Activity –
Sort through the listing below and keep each line with the word "Bloch". Copy those.
[[ Data extracts open ]]
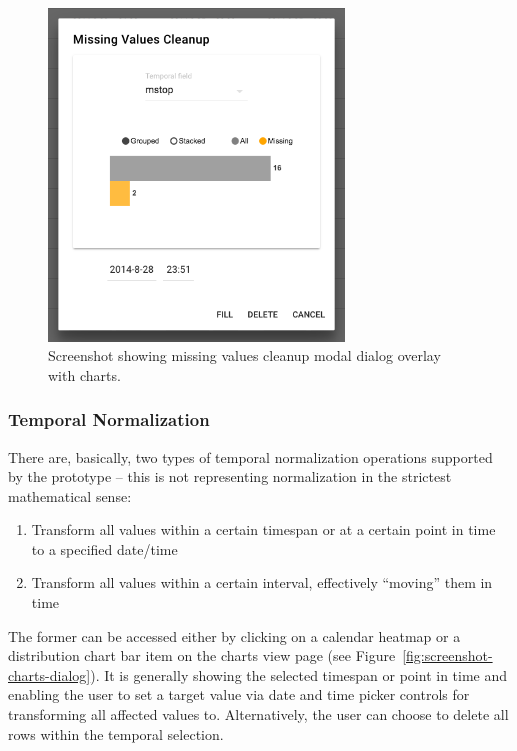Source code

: \begin{figure}[h]
  \centering
  \includegraphics[width=0.7\textwidth]{figures/implementation/screenshot-missing-values}
  \caption{Screenshot showing missing values cleanup modal dialog overlay with charts.}
  \label{fig:screenshot-missing-values}
\end{figure}

\subsubsection{Temporal Normalization}

There are, basically, two types of temporal normalization operations supported by the prototype -- this is not representing normalization in the strictest mathematical sense:

\begin{enumerate}
  \item Transform all values within a certain timespan or at a certain point in time to a specified date/time
  \item Transform all values within a certain interval, effectively ``moving'' them in time
\end{enumerate}

The former can be accessed either by clicking on a calendar heatmap or a distribution chart bar item on the charts view page (see Figure~\ref{fig:screenshot-charts-dialog}).
It is generally showing the selected timespan or point in time and enabling the user to set a target value via date and time picker controls for transforming all affected values to.
Alternatively, the user can choose to delete all rows within the temporal selection.

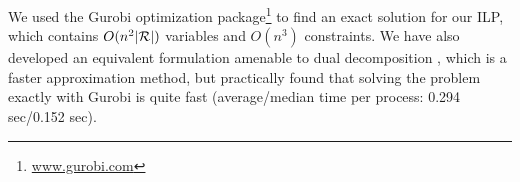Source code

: We used the Gurobi optimization package\footnote{\url{www.gurobi.com}} to find an exact solution for our ILP, which contains $O(n^2|\mathcal{R}|)$ variables and $O(n^3)$ constraints. We have also developed an equivalent formulation amenable to dual decomposition \cite{Reichart12}, which is a faster approximation method, but practically found that solving the problem exactly with Gurobi is quite fast (average/median time per process: 0.294 sec/0.152 sec).



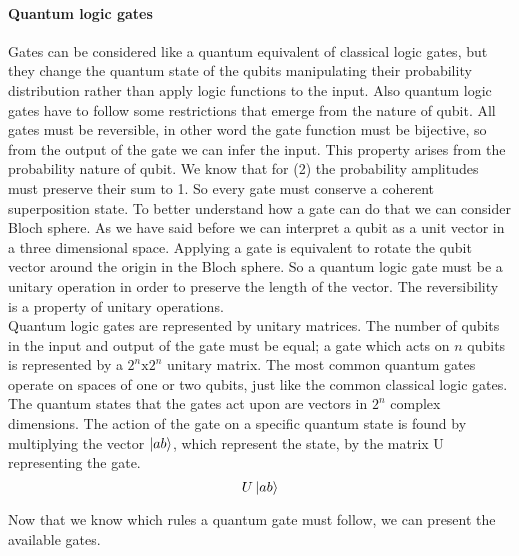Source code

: \documentclass[main.tex]{subfiles}
\theoremstyle{definition}
\begin{document}
	\paragraph{Quantum logic gates}Gates can be considered like a quantum equivalent of classical logic gates, but they change the 
	quantum state of the qubits manipulating their probability distribution rather than apply logic functions to the input. 
	Also quantum logic gates have to follow some restrictions that emerge from the nature of qubit. All gates must be 
	reversible, in other word the gate function must be	bijective, so from the output of the gate we can infer the input.
	This property arises from the probability nature of qubit. We know that for (2) the probability amplitudes must preserve their
	sum to 1. So every gate must conserve a coherent superposition state. To better understand how a gate can do that we can consider
	Bloch sphere. As we have said before we can interpret a qubit as a unit vector in a three dimensional space. Applying a gate is 
	equivalent to rotate the qubit vector around the origin in the Bloch sphere. So a quantum logic gate must be a unitary operation 
	in order to preserve the length of the vector. The reversibility is a property of unitary operations.\\
	
	Quantum logic gates are represented by unitary matrices. The number of qubits in the input and output of the gate must be 
	equal; a gate which acts on $n$ qubits is represented by a $2^n\text{x}2^n$ unitary matrix. The most common quantum gates operate on 
	spaces of one or two qubits, just like the common classical logic gates. The quantum states that the gates act upon are vectors 
	in $2^n$ complex dimensions. The action of the gate on a specific quantum state is found by multiplying 
	the vector $\ket{ab}$, which represent the state, by the matrix U representing the gate.
	\begin{equation}
	U\ket{ab}
	\end{equation}
	
	Now that we know which rules a quantum gate must follow, we can present the available gates.
	
\end{document}
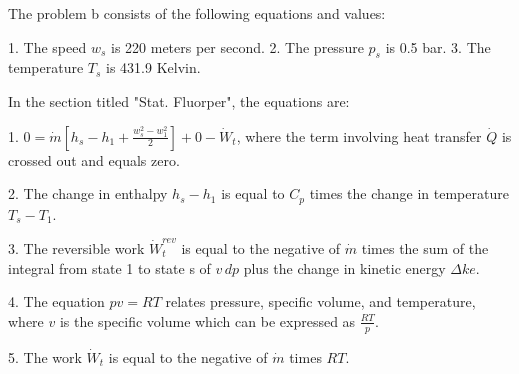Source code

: The problem b consists of the following equations and values:

1. The speed \( w_s \) is 220 meters per second.
2. The pressure \( p_s \) is 0.5 bar.
3. The temperature \( T_s \) is 431.9 Kelvin.

In the section titled "Stat. Fluorper", the equations are:

1. \( 0 = \dot{m} \left[ h_s - h_1 + \frac{w_s^2 - w_1^2}{2} \right] + 0 - \dot{W}_t \), where the term involving heat transfer \( \dot{Q} \) is crossed out and equals zero.

2. The change in enthalpy \( h_s - h_1 \) is equal to \( C_p \) times the change in temperature \( T_s - T_1 \).

3. The reversible work \( \dot{W}_t^{rev} \) is equal to the negative of \( \dot{m} \) times the sum of the integral from state 1 to state s of \( v \, dp \) plus the change in kinetic energy \( \Delta ke \).

4. The equation \( pv = RT \) relates pressure, specific volume, and temperature, where \( v \) is the specific volume which can be expressed as \( \frac{RT}{p} \).

5. The work \( \dot{W}_t \) is equal to the negative of \( \dot{m} \) times \( RT \).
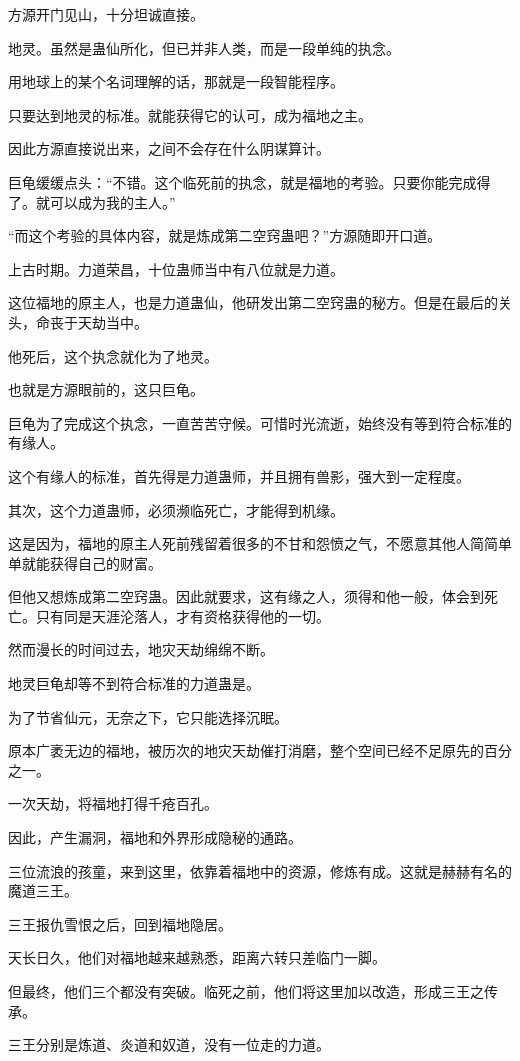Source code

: \begin{this_body}
方源开门见山，十分坦诚直接。

地灵。虽然是蛊仙所化，但已并非人类，而是一段单纯的执念。

用地球上的某个名词理解的话，那就是一段智能程序。

只要达到地灵的标准。就能获得它的认可，成为福地之主。

因此方源直接说出来，之间不会存在什么阴谋算计。

巨龟缓缓点头：“不错。这个临死前的执念，就是福地的考验。只要你能完成得了。就可以成为我的主人。”

“而这个考验的具体内容，就是炼成第二空窍蛊吧？”方源随即开口道。

上古时期。力道荣昌，十位蛊师当中有八位就是力道。

这位福地的原主人，也是力道蛊仙，他研发出第二空窍蛊的秘方。但是在最后的关头，命丧于天劫当中。

他死后，这个执念就化为了地灵。

也就是方源眼前的，这只巨龟。

巨龟为了完成这个执念，一直苦苦守候。可惜时光流逝，始终没有等到符合标准的有缘人。

这个有缘人的标准，首先得是力道蛊师，并且拥有兽影，强大到一定程度。

其次，这个力道蛊师，必须濒临死亡，才能得到机缘。

这是因为，福地的原主人死前残留着很多的不甘和怨愤之气，不愿意其他人简简单单就能获得自己的财富。

但他又想炼成第二空窍蛊。因此就要求，这有缘之人，须得和他一般，体会到死亡。只有同是天涯沦落人，才有资格获得他的一切。

然而漫长的时间过去，地灾天劫绵绵不断。

地灵巨龟却等不到符合标准的力道蛊是。

为了节省仙元，无奈之下，它只能选择沉眠。

原本广袤无边的福地，被历次的地灾天劫催打消磨，整个空间已经不足原先的百分之一。

一次天劫，将福地打得千疮百孔。

因此，产生漏洞，福地和外界形成隐秘的通路。

三位流浪的孩童，来到这里，依靠着福地中的资源，修炼有成。这就是赫赫有名的魔道三王。

三王报仇雪恨之后，回到福地隐居。

天长日久，他们对福地越来越熟悉，距离六转只差临门一脚。

但最终，他们三个都没有突破。临死之前，他们将这里加以改造，形成三王之传承。

三王分别是炼道、炎道和奴道，没有一位走的力道。


\end{this_body}
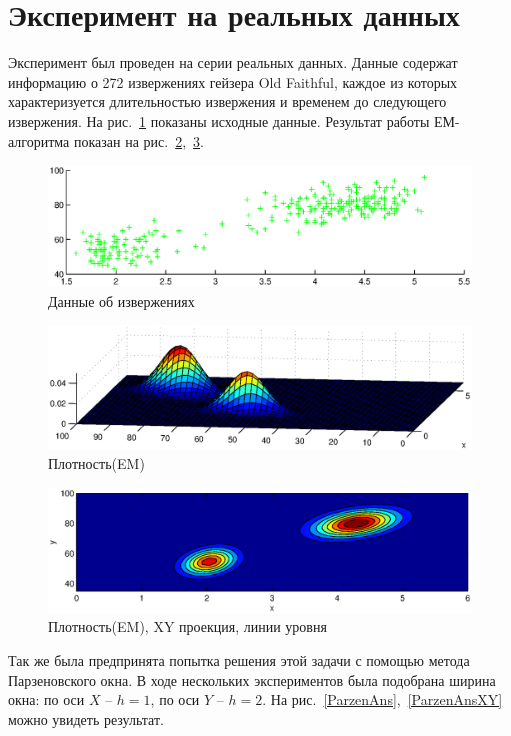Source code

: \documentclass[10pt, a4paper]{article}
\begin{document}
\clearpage
\section{Эксперимент на реальных данных}
Эксперимент был проведен на серии реальных данных. Данные содержат информацию о 272 извержениях гейзера Old Faithful,
каждое из которых характеризуется длительностью извержения и временем до следующего извержения.  
На рис.~\ref{data} показаны исходные данные.
Результат работы ЕМ-алгоритма показан на рис.~\ref{EMans},~\ref{EMansXY}.
\begin{figure}[h]
    \includegraphics[width=\textwidth]{data.eps}
    \caption{Данные об извержениях}
    \label{data}
\end{figure}
\begin{figure}[h]
    \includegraphics[width=\textwidth]{EMans.eps}
    \caption{Плотность(EM)}
    \label{EMans}
\end{figure}
\begin{figure}[h]
    \includegraphics[width=\textwidth]{EMansXY.eps}
    \caption{Плотность(EM), XY проекция, линии уровня}
    \label{EMansXY}
\end{figure}

Так же была предпринята попытка решения этой задачи с помощью метода Парзеновского окна.
В ходе нескольких экспериментов была подобрана ширина окна: по оси $X$ -- $h=1$, по оси $Y$ -- $h=2$.
На рис.~\ref{ParzenAns},~\ref{ParzenAnsXY} можно увидеть результат.
\end{document}
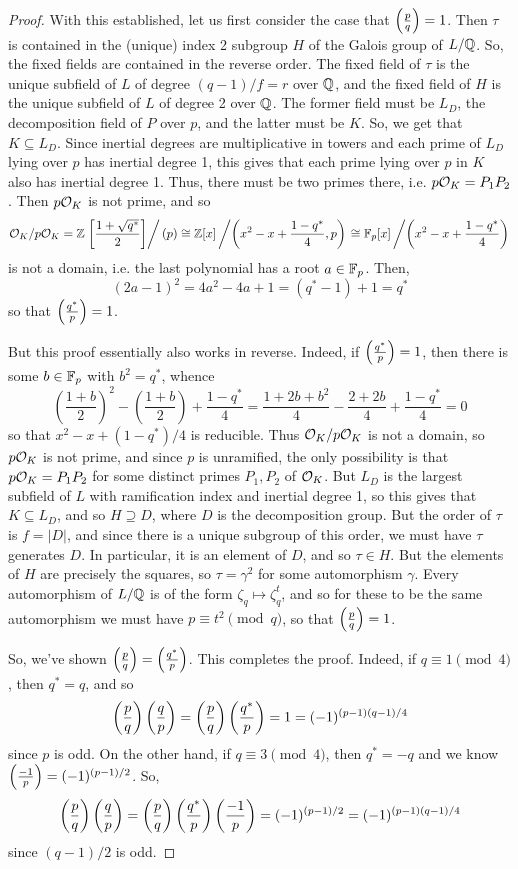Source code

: \begin{proof}
	With this established, let us first consider the case that $\left(\frac{p}{q}\right) = 1$. Then $\tau$ is contained in the (unique) index 2 subgroup $H$ of the Galois group of $L/\mathbb{Q}$. So, the fixed fields are contained in the reverse order. The fixed field of $\tau$ is the unique subfield of $L$ of degree $(q-1)/f = r$ over $\mathbb{Q}$, and the fixed field of $H$ is the unique subfield of $L$ of degree 2 over $\mathbb{Q}$. The former field must be $L_D$, the decomposition field of $P$ over $p$, and the latter must be $K$. So, we get that $K \subseteq L_D$. Since inertial degrees are multiplicative in towers and each prime of $L_D$ lying over $p$ has inertial degree 1, this gives that each prime lying over $p$ in $K$ also has inertial degree 1. Thus, there must be two primes there, i.e. $p\mathcal{O}_K = P_1P_2$. Then $p\mathcal{O}_K$ is not prime, and so
	\[ \mathcal{O}_K/p\mathcal{O}_K = \mathbb{Z}\left.\left[\frac{1+\sqrt{q^\ast}}{2}\right]\right/(p) \cong \mathbb{Z}[x]\left/\left(x^2-x+\frac{1-q^\ast}{4},p\right)\right. \cong \mathbb{F}_p[x]\left/\left(x^2-x+\frac{1-q^\ast}{4}\right)\right. \]
	is not a domain, i.e. the last polynomial has a root $a \in \mathbb{F}_p$. Then,
	\[ (2a-1)^2 = 4a^2-4a+1 = (q^\ast-1)+1 = q^\ast \]
	so that $\left(\frac{q^\ast}{p}\right) = 1$.
	
	But this proof essentially also works in reverse. Indeed, if $\left(\frac{q^\ast}{p}\right) = 1$, then there is some $b \in \mathbb{F}_p$ with $b^2 = q^\ast$, whence
	\[ \left(\frac{1+b}{2}\right)^2-\left(\frac{1+b}{2}\right)+\frac{1-q^\ast}{4} = \frac{1+2b+b^2}{4}-\frac{2+2b}{4}+\frac{1-q^\ast}{4} = 0 \]
	so that $x^2-x+(1-q^\ast)/4$ is reducible. Thus $\mathcal{O}_K/p\mathcal{O}_K$ is not a domain, so $p\mathcal{O}_K$ is not prime, and since $p$ is unramified, the only possibility is that $p\mathcal{O}_K = P_1P_2$ for some distinct primes $P_1,P_2$ of $\mathcal{O}_K$. But $L_D$ is the largest subfield of $L$ with ramification index and inertial degree 1, so this gives that $K \subseteq L_D$, and so $H \supseteq D$, where $D$ is the decomposition group. But the order of $\tau$ is $f = |D|$, and since there is a unique subgroup of this order, we must have $\tau$ generates $D$. In particular, it is an element of $D$, and so $\tau \in H$. But the elements of $H$ are precisely the squares, so $\tau = \gamma^2$ for some automorphism $\gamma$. Every automorphism of $L/\mathbb{Q}$ is of the form $\zeta_q \mapsto \zeta_q^t$, and so for these to be the same automorphism we must have $p \equiv t^2 \pmod{q}$, so that $\left(\frac{p}{q}\right) = 1$.

	So, we've shown $\left(\frac{p}{q}\right) = \left(\frac{q^\ast}{p}\right)$. This completes the proof. Indeed, if $q \equiv 1 \pmod{4}$, then $q^\ast = q$, and so
	\[ \left(\frac{p}{q}\right)\left(\frac{q}{p}\right) = \left(\frac{p}{q}\right)\left(\frac{q^\ast}{p}\right) = 1 = (-1)^{(p-1)(q-1)/4} \]
	since $p$ is odd. On the other hand, if $q \equiv 3 \pmod{4}$, then $q^\ast = -q$ and we know $\left(\frac{-1}{p}\right) = (-1)^{(p-1)/2}$. So,
	\[ \left(\frac{p}{q}\right)\left(\frac{q}{p}\right) = \left(\frac{p}{q}\right)\left(\frac{q^\ast}{p}\right)\left(\frac{-1}{p}\right) = (-1)^{(p-1)/2} = (-1)^{(p-1)(q-1)/4} \]
	since $(q-1)/2$ is odd.
\end{proof}

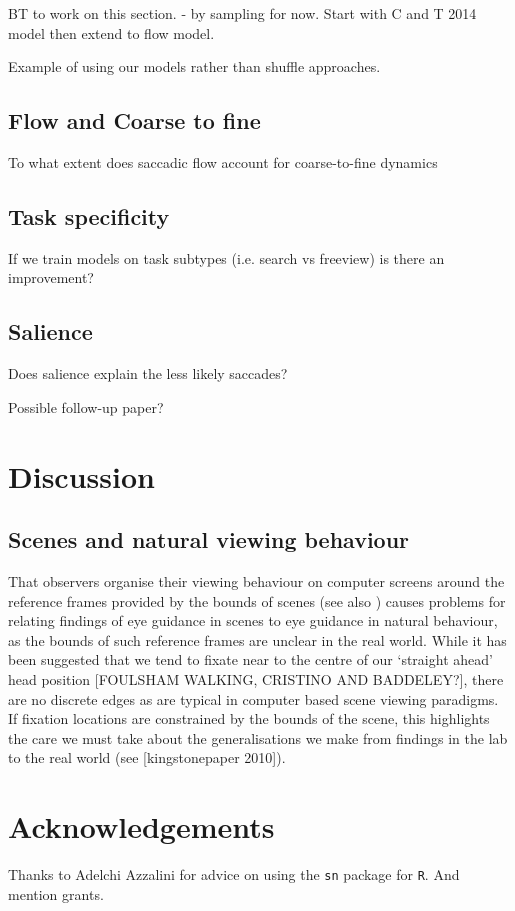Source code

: \documentclass[a4paper, onecolumn, oneside, 11pt]{article}
\begin{document}
BT to work on this section.
 - by sampling for now. Start with C and T 2014 model then extend to flow model.

Example of using our models rather than shuffle approaches.

\subsection{Flow and Coarse to fine}
To what extent does saccadic flow account for coarse-to-fine dynamics

\subsection{Task specificity}

If we train models on task subtypes (i.e. search vs freeview) is there an improvement?

\subsection{Salience}

Does salience explain the less likely saccades? 

Possible follow-up paper?

\section{Discussion}

\cite{}

\subsection{Scenes and natural viewing behaviour}
That observers organise their viewing behaviour on computer screens around the reference frames provided by the bounds of scenes (see also \cite{Stainer:2013ce}) causes problems for relating findings of eye guidance in scenes to eye guidance in natural behaviour, as the bounds of such reference frames are unclear in the real world. While it has been suggested that we tend to fixate near to the centre of our `straight ahead' head position [FOULSHAM WALKING, CRISTINO AND BADDELEY?], there are no discrete edges as are typical in computer based scene viewing paradigms. If fixation locations are constrained by the bounds of the scene, this highlights the care we must take about the generalisations we make from findings in the lab to the real world (see [kingstonepaper 2010]). 






\section*{Acknowledgements}

Thanks to Adelchi Azzalini for advice on using the \texttt{sn} package for \texttt{R}. And mention grants. 


\small

\end{document}
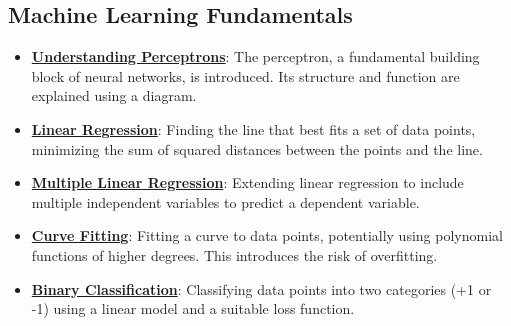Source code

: \documentclass{article}%
\begin{document}
\subsection{Machine Learning Fundamentals}%
\label{subsec:MachineLearningFundamentals}%
\begin{itemize}[leftmargin=*]%
\item \href{\url{https://purdue.brightspace.com/d2l/common/assets/pdfjs-d2l-dist/1.0.14-legacy/web/viewer.html?file=\%252Fcontent\%252Fenforced\%252F1095467-wl.202510.CS.24300.001\%252F04L1-Linear\%20Algebra\%20Primer.pdf\%253Fou\%253D1095467\&lang=en-us\&container=d2l-fileviewer-rendered-pdf\&fullscreen=d2l-fileviewer-rendered-pdf-dialog\&height=667}#page=17}{\textbf{Understanding Perceptrons}}: The perceptron, a fundamental building block of neural networks, is introduced. Its structure and function are explained using a diagram.%
\item \href{\url{https://purdue.brightspace.com/d2l/common/assets/pdfjs-d2l-dist/1.0.14-legacy/web/viewer.html?file=\%252Fcontent\%252Fenforced\%252F1095467-wl.202510.CS.24300.001\%252F05L2-ML\%20Basics.pdf\%253Fou\%253D1095467\&lang=en-us\&container=d2l-fileviewer-rendered-pdf\&fullscreen=d2l-fileviewer-rendered-pdf-dialog\&height=667}#page=6}{\textbf{Linear Regression}}: Finding the line that best fits a set of data points, minimizing the sum of squared distances between the points and the line.%
\item \href{\url{https://purdue.brightspace.com/d2l/common/assets/pdfjs-d2l-dist/1.0.14-legacy/web/viewer.html?file=\%252Fcontent\%252Fenforced\%252F1095467-wl.202510.CS.24300.001\%252F05L2-ML\%20Basics.pdf\%253Fou\%253D1095467\&lang=en-us\&container=d2l-fileviewer-rendered-pdf\&fullscreen=d2l-fileviewer-rendered-pdf-dialog\&height=667}#page=11}{\textbf{Multiple Linear Regression}}: Extending linear regression to include multiple independent variables to predict a dependent variable.%
\item \href{\url{https://purdue.brightspace.com/d2l/common/assets/pdfjs-d2l-dist/1.0.14-legacy/web/viewer.html?file=\%252Fcontent\%252Fenforced\%252F1095467-wl.202510.CS.24300.001\%252F05L2-ML\%20Basics.pdf\%253Fou\%253D1095467\&lang=en-us\&container=d2l-fileviewer-rendered-pdf\&fullscreen=d2l-fileviewer-rendered-pdf-dialog\&height=667}#page=13}{\textbf{Curve Fitting}}: Fitting a curve to data points, potentially using polynomial functions of higher degrees. This introduces the risk of overfitting.%
\item \href{\url{https://purdue.brightspace.com/d2l/common/assets/pdfjs-d2l-dist/1.0.14-legacy/web/viewer.html?file=\%252Fcontent\%252Fenforced\%252F1095467-wl.202510.CS.24300.001\%252F05L2-ML\%20Basics.pdf\%253Fou\%253D1095467\&lang=en-us\&container=d2l-fileviewer-rendered-pdf\&fullscreen=d2l-fileviewer-rendered-pdf-dialog\&height=667}#page=20}{\textbf{Binary Classification}}: Classifying data points into two categories (+1 or -1) using a linear model and a suitable loss function.%
\end{itemize}
\end{document}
[[ Data extracts closed ]]
Response box –
	Bloch sphere. As we have said before we can interpret a qubit as a unit vector in a three dimensional space. Applying a gate is 
	equivalent to rotate the qubit vector around the origin in the Bloch sphere. So a quantum logic gate must be a unitary operation 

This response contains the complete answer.